¡Y me puse un aro de oro en la oreja!

 ¡Y me puse un aro de oro en la oreja!


EL silencio roto por un ruido sordo cuando los bloques de hielo caían sobre el mar, el viento casi permanente y penetrante que se acentuaba o reducía, dependiendo de donde soplase, y el olor penetrante de la pingüinera: estos son tres de los recuerdos que tengo en la memoria de mi viaje a la Antártida en 1998. Fue entre los últimos días de febrero y los primeros de marzo, a bordo del buque Hespérides. Y todos ellos me han venido a la mente al leer la información publicada en la GACETA el miércoles sobre la presencia de los militares salmantinos en la base Gabriel de Castilla, en la Isla Decepción. Me acuerdo del sonido de la sirena a bordo llamando a todos los tripulantes a ocupar sus puestos de combate, cuando íbamos a pasar por los Fuelles de Neptuno, que dan acceso a la bahía central de la citada isla. Se trata de un paso muy estrecho, a la vez que peligroso, por la poca profundidad y las rocas en el agua. De ahí que se tocase lo que supongo que sería “zafarrancho de combate”. Recuerdo los momentos de tensión previos y durante esa breve travesía por este punto, conteniendo la respiración. Luego, el desembarco en zodiac hasta la playa para recoger el material y preparar las instalaciones para la invernada antártica. También la visita a los pingüinos, con miles y miles de estos animales y el olor de sus excrementos.

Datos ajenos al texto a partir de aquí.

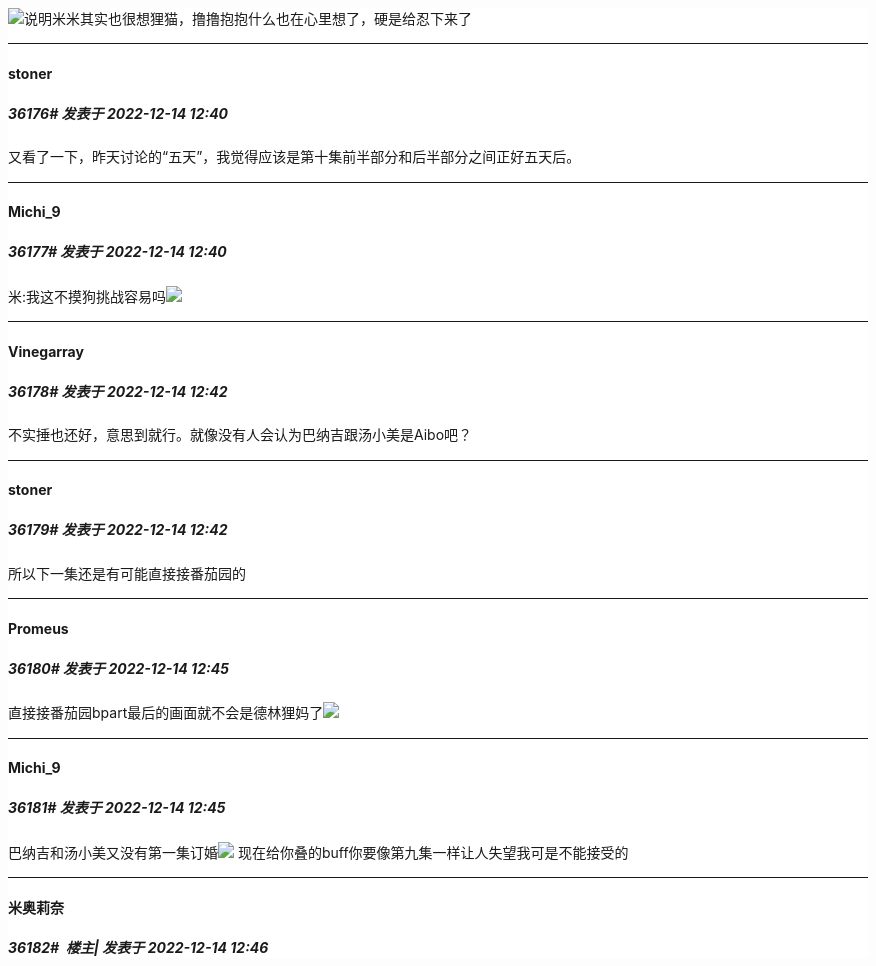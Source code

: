 <img src="https://static.saraba1st.com/image/smiley/face2017/067.png" referrerpolicy="no-referrer">说明米米其实也很想狸猫，撸撸抱抱什么也在心里想了，硬是给忍下来了



*****

####  stoner  
##### 36176#       发表于 2022-12-14 12:40

又看了一下，昨天讨论的“五天”，我觉得应该是第十集前半部分和后半部分之间正好五天后。

*****

####  Michi_9  
##### 36177#       发表于 2022-12-14 12:40

米:我这不摸狗挑战容易吗<img src="https://static.saraba1st.com/image/smiley/face2017/076.png" referrerpolicy="no-referrer">

*****

####  Vinegarray  
##### 36178#       发表于 2022-12-14 12:42

不实捶也还好，意思到就行。就像没有人会认为巴纳吉跟汤小美是Aibo吧？

*****

####  stoner  
##### 36179#       发表于 2022-12-14 12:42

所以下一集还是有可能直接接番茄园的

*****

####  Promeus  
##### 36180#       发表于 2022-12-14 12:45

直接接番茄园bpart最后的画面就不会是德林狸妈了<img src="https://static.saraba1st.com/image/smiley/face2017/002.png" referrerpolicy="no-referrer">



*****

####  Michi_9  
##### 36181#       发表于 2022-12-14 12:45

巴纳吉和汤小美又没有第一集订婚<img src="https://static.saraba1st.com/image/smiley/face2017/076.png" referrerpolicy="no-referrer">
现在给你叠的buff你要像第九集一样让人失望我可是不能接受的

*****

####  米奥莉奈  
##### 36182#         楼主| 发表于 2022-12-14 12:46
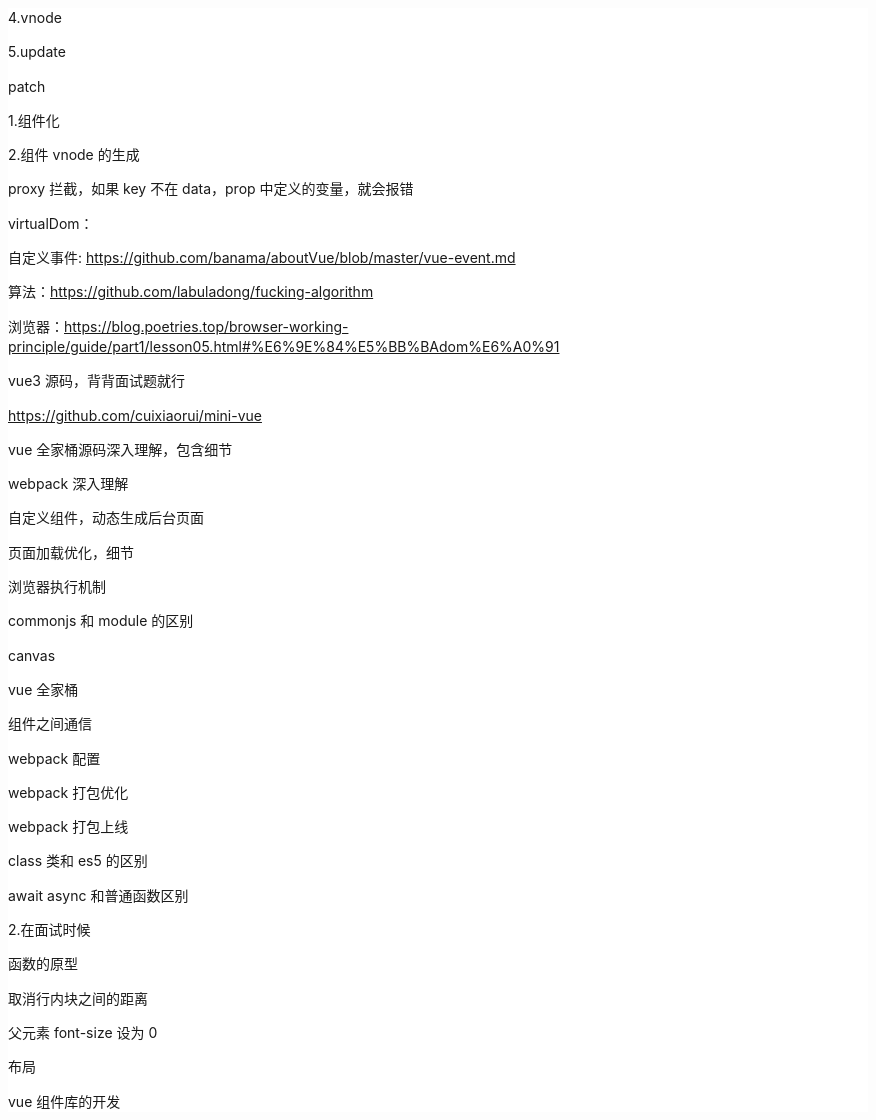 4.vnode

5.update

patch

1.组件化

2.组件 vnode 的生成

proxy 拦截，如果 key 不在 data，prop 中定义的变量，就会报错

virtualDom：

自定义事件: <https://github.com/banama/aboutVue/blob/master/vue-event.md>

算法：<https://github.com/labuladong/fucking-algorithm>

浏览器：<https://blog.poetries.top/browser-working-principle/guide/part1/lesson05.html#%E6%9E%84%E5%BB%BAdom%E6%A0%91>

vue3 源码，背背面试题就行

<https://github.com/cuixiaorui/mini-vue>

vue 全家桶源码深入理解，包含细节

webpack 深入理解

自定义组件，动态生成后台页面

页面加载优化，细节

浏览器执行机制

commonjs 和 module 的区别

canvas

vue 全家桶

组件之间通信

webpack 配置

webpack 打包优化

webpack 打包上线

class 类和 es5 的区别

await async 和普通函数区别

2.在面试时候

函数的原型

取消行内块之间的距离

父元素 font-size 设为 0

布局

vue 组件库的开发
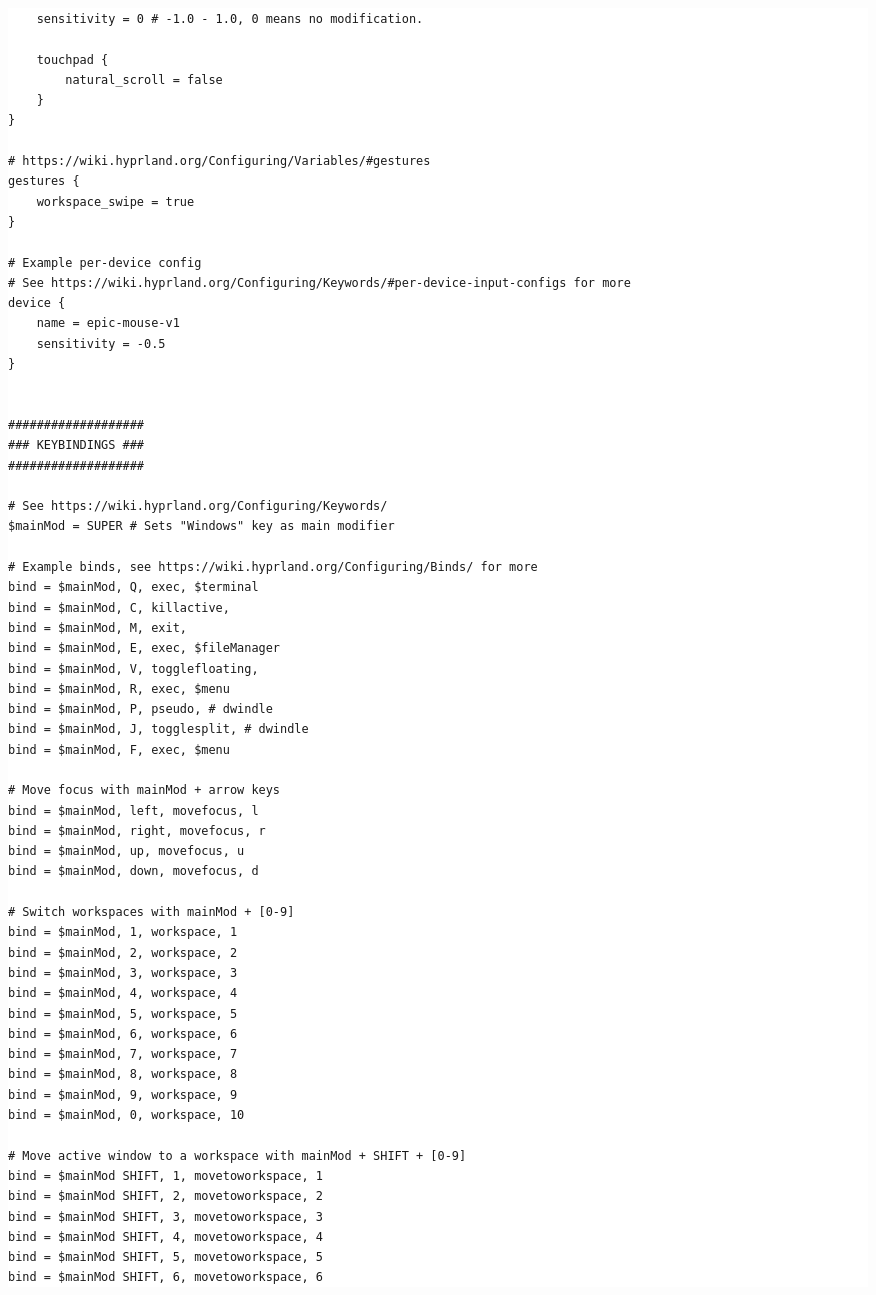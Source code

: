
 ```shell
    sensitivity = 0 # -1.0 - 1.0, 0 means no modification.

    touchpad {
        natural_scroll = false
    }
}

# https://wiki.hyprland.org/Configuring/Variables/#gestures
gestures {
    workspace_swipe = true
}

# Example per-device config
# See https://wiki.hyprland.org/Configuring/Keywords/#per-device-input-configs for more
device {
    name = epic-mouse-v1
    sensitivity = -0.5
}


###################
### KEYBINDINGS ###
###################

# See https://wiki.hyprland.org/Configuring/Keywords/
$mainMod = SUPER # Sets "Windows" key as main modifier

# Example binds, see https://wiki.hyprland.org/Configuring/Binds/ for more
bind = $mainMod, Q, exec, $terminal
bind = $mainMod, C, killactive,
bind = $mainMod, M, exit,
bind = $mainMod, E, exec, $fileManager
bind = $mainMod, V, togglefloating,
bind = $mainMod, R, exec, $menu
bind = $mainMod, P, pseudo, # dwindle
bind = $mainMod, J, togglesplit, # dwindle
bind = $mainMod, F, exec, $menu

# Move focus with mainMod + arrow keys
bind = $mainMod, left, movefocus, l
bind = $mainMod, right, movefocus, r
bind = $mainMod, up, movefocus, u
bind = $mainMod, down, movefocus, d

# Switch workspaces with mainMod + [0-9]
bind = $mainMod, 1, workspace, 1
bind = $mainMod, 2, workspace, 2
bind = $mainMod, 3, workspace, 3
bind = $mainMod, 4, workspace, 4
bind = $mainMod, 5, workspace, 5
bind = $mainMod, 6, workspace, 6
bind = $mainMod, 7, workspace, 7
bind = $mainMod, 8, workspace, 8
bind = $mainMod, 9, workspace, 9
bind = $mainMod, 0, workspace, 10

# Move active window to a workspace with mainMod + SHIFT + [0-9]
bind = $mainMod SHIFT, 1, movetoworkspace, 1
bind = $mainMod SHIFT, 2, movetoworkspace, 2
bind = $mainMod SHIFT, 3, movetoworkspace, 3
bind = $mainMod SHIFT, 4, movetoworkspace, 4
bind = $mainMod SHIFT, 5, movetoworkspace, 5
bind = $mainMod SHIFT, 6, movetoworkspace, 6
```

[^1]: https://wiki.archlinux.org/title/Hyprland
[^2]: https://wiki.hyprland.org/Configuring/Monitors/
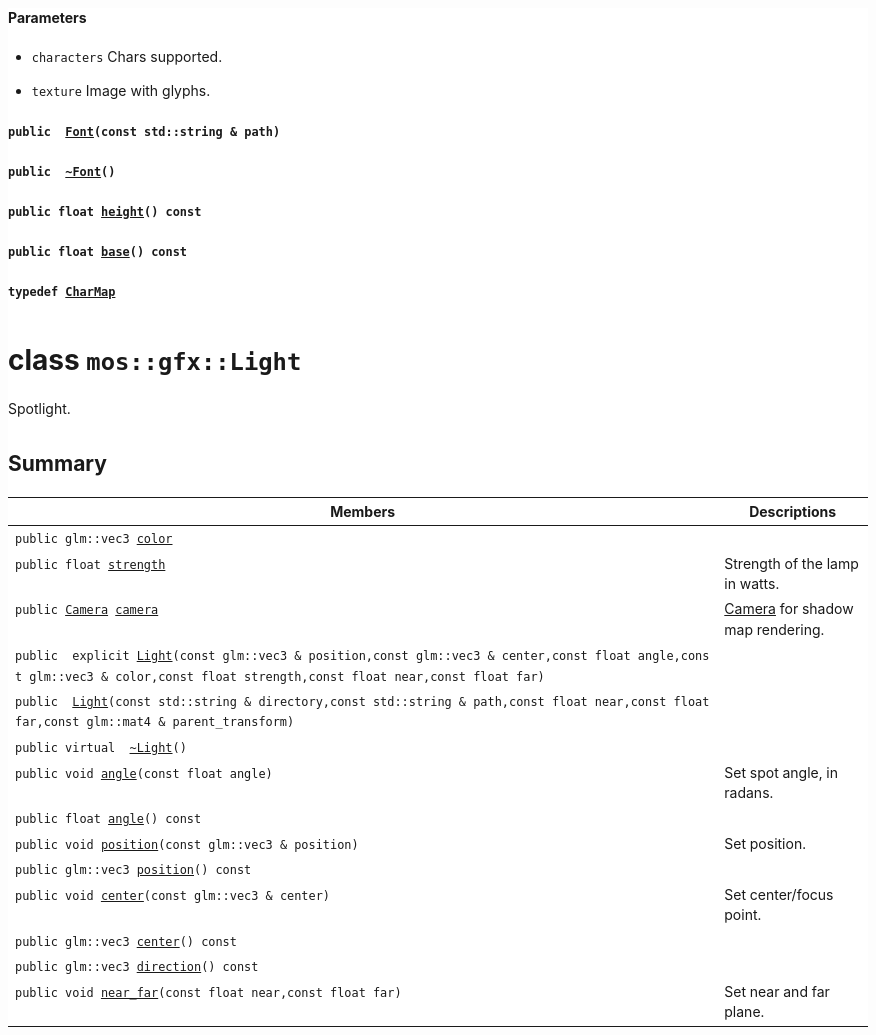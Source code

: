 #### Parameters
* `characters` Chars supported. 

* `texture` Image with glyphs.

#### `public  `[`Font`](#classmos_1_1gfx_1_1Font_1af01e5ea8af03c6f41a19d2bde72a3f7d)`(const std::string & path)` 

#### `public  `[`~Font`](#classmos_1_1gfx_1_1Font_1afaa80a390b383e37b9c677081e1c191c)`()` 

#### `public float `[`height`](#classmos_1_1gfx_1_1Font_1aa5d6adc813a89ebca548c6f7e32bea00)`() const` 

#### `public float `[`base`](#classmos_1_1gfx_1_1Font_1aeec9cc9bae9cc74b4eaa4a353ca6ebac)`() const` 

#### `typedef `[`CharMap`](#classmos_1_1gfx_1_1Font_1abd108cb8ada18370b83d1f798be46d20) 

# class `mos::gfx::Light` 

Spotlight.

## Summary

 Members                        | Descriptions                                
--------------------------------|---------------------------------------------
`public glm::vec3 `[`color`](#classmos_1_1gfx_1_1Light_1a098614424fd86b98f4bc6b843db18a05) | 
`public float `[`strength`](#classmos_1_1gfx_1_1Light_1a5af6106c3843916ee943eecf4efe6a8a) | Strength of the lamp in watts.
`public `[`Camera`](#classmos_1_1gfx_1_1Camera)` `[`camera`](#classmos_1_1gfx_1_1Light_1aaacd4a39ff42cbb55af1c398fb6a9347) | [Camera](#classmos_1_1gfx_1_1Camera) for shadow map rendering.
`public  explicit `[`Light`](#classmos_1_1gfx_1_1Light_1a70ef9d61321a9839cdc5848319b87ffe)`(const glm::vec3 & position,const glm::vec3 & center,const float angle,const glm::vec3 & color,const float strength,const float near,const float far)` | 
`public  `[`Light`](#classmos_1_1gfx_1_1Light_1ae0860ec839c217ab4b3f95fa01034c42)`(const std::string & directory,const std::string & path,const float near,const float far,const glm::mat4 & parent_transform)` | 
`public virtual  `[`~Light`](#classmos_1_1gfx_1_1Light_1a8f682ec6664dc9869edbb915bd8c2085)`()` | 
`public void `[`angle`](#classmos_1_1gfx_1_1Light_1aa81a46fe66ace4ed5c374c2aba31e36a)`(const float angle)` | Set spot angle, in radans.
`public float `[`angle`](#classmos_1_1gfx_1_1Light_1a4e6533c02cd9aff2ae63fbf3d06ed2a1)`() const` | 
`public void `[`position`](#classmos_1_1gfx_1_1Light_1a08798cb4d85ef81a8d07f1aa44017233)`(const glm::vec3 & position)` | Set position.
`public glm::vec3 `[`position`](#classmos_1_1gfx_1_1Light_1aa6f650a461a28d9d9466f60109e21c36)`() const` | 
`public void `[`center`](#classmos_1_1gfx_1_1Light_1aa84b55e6bc57833ce732a8a4688f9c47)`(const glm::vec3 & center)` | Set center/focus point.
`public glm::vec3 `[`center`](#classmos_1_1gfx_1_1Light_1aaa0d715e314e2be7d5290ecf702e813b)`() const` | 
`public glm::vec3 `[`direction`](#classmos_1_1gfx_1_1Light_1afd7e31e2adca30413718dccfef410c28)`() const` | 
`public void `[`near_far`](#classmos_1_1gfx_1_1Light_1adc14ff0dbf9ca62c86c0792c19c3e83a)`(const float near,const float far)` | Set near and far plane.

Acabada la tarea en Isla Decepción, tocó desplazarse hasta la cercana Isla Livingston, donde se encuentra la base Juan Carlos I, para realizar la misma faena. Allí, fondeado el buque a una cierta distancia frente a las instalaciones, es donde escuché el ruido sordo de los bloques de hielo al chocar contra el agua del mar, rompiendo, como escribía al principio, el silencio reinante. En ambas islas me encontré sendos palos clavados en el suelo, de los que salían diversas flechas indicando los kilómetros hasta las diferentes ciudades de España, de las que procedían los militares y los científicos que habían protagonizado la campaña antártica. Cumplida la misión, tocaba el retorno y otra vez la travesía del Paso Drake. Se imponía volver al camarote y tumbarse para aguantar la embestida de las olas y el movimiento del buque. Según decían los más experimentados, no se dio mal, ni a la ida, ni a la vuelta. Eso que se han ahorrado hasta ahora los militares del Arroquia, aunque contemplada desde la lejanía en el tiempo es toda una experiencia. Como regalo de vuelta, “doblamos” el Cabo de Hornos, por lo que yo, uno de secano de Ávila, pude cumplir con la tradición marinera y ponerme un aro de oro en el lóbulo de la oreja. Como remate, la navegación por los canales fueguinos “en demanda de Punta Arenas”. Todo un viaje y una experiencia únicos. Bonitos recuerdos para un día de fin de año. ¡Feliz 2022!